> WHAT TO WORK ON
Quote exactly and only this range of lines in the data below: the line that holds "Your new job" to the line that holds "a gemstone expert.", both included.

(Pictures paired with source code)
**********
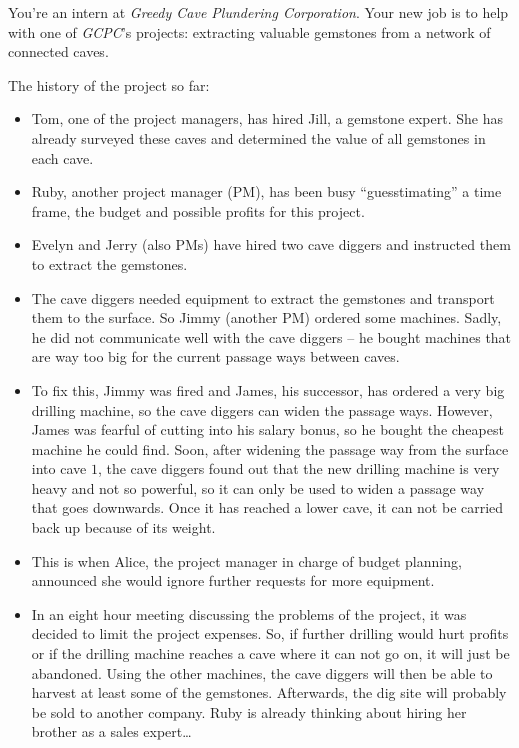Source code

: You're an intern at \emph{Greedy Cave Plundering Corporation}.
Your new job is to help with one of \emph{GCPC}'s projects:
extracting valuable gemstones from a network of connected caves.

The history of the project so far:
\begin{itemize}
	\item Tom, one of the project managers, has hired Jill, a gemstone expert.
	She has already surveyed these caves and determined the value of all gemstones in each cave.
	\item Ruby, another project manager (PM), has been busy ``guesstimating'' a time frame, the budget and possible profits for this project.
	\item Evelyn and Jerry (also PMs) have hired two cave diggers and instructed them to extract the gemstones.
	\item The cave diggers needed equipment to extract the gemstones and transport them to the surface.
	So Jimmy (another PM) ordered some machines.
	Sadly, he did not communicate well with the cave diggers -- he bought machines that are way too big for the current passage ways between caves.
	\item To fix this, Jimmy was fired and James, his successor, has ordered a very big drilling machine, so the cave diggers can widen the passage ways.
	However, James was fearful of cutting into his salary bonus, so he bought the cheapest machine he could find.
	Soon, after widening the passage way from the surface into cave $1$, the cave diggers found out that the new drilling machine is very heavy and not so powerful, so it can only be used to widen a passage way that goes downwards.
	Once it has reached a lower cave, it can not be carried back up because of its weight.
	\item This is when Alice, the project manager in charge of budget planning, announced she would ignore further requests for more equipment.
	\item In an eight hour meeting discussing the problems of the project, it was decided to limit the project expenses.
	So, if further drilling would hurt profits or if the drilling machine reaches a cave where it can not go on, it will just be abandoned.
	Using the other machines, the cave diggers will then be able to harvest at least some of the gemstones.
	Afterwards, the dig site will probably be sold to another company.
	Ruby is already thinking about hiring her brother as a sales expert\dots
\end{itemize}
**********
> RESPONSE BOX
Your new job is to help with one of \emph{GCPC}'s projects:
extracting valuable gemstones from a network of connected caves.

The history of the project so far:
\begin{itemize}
	\item Tom, one of the project managers, has hired Jill, a gemstone expert.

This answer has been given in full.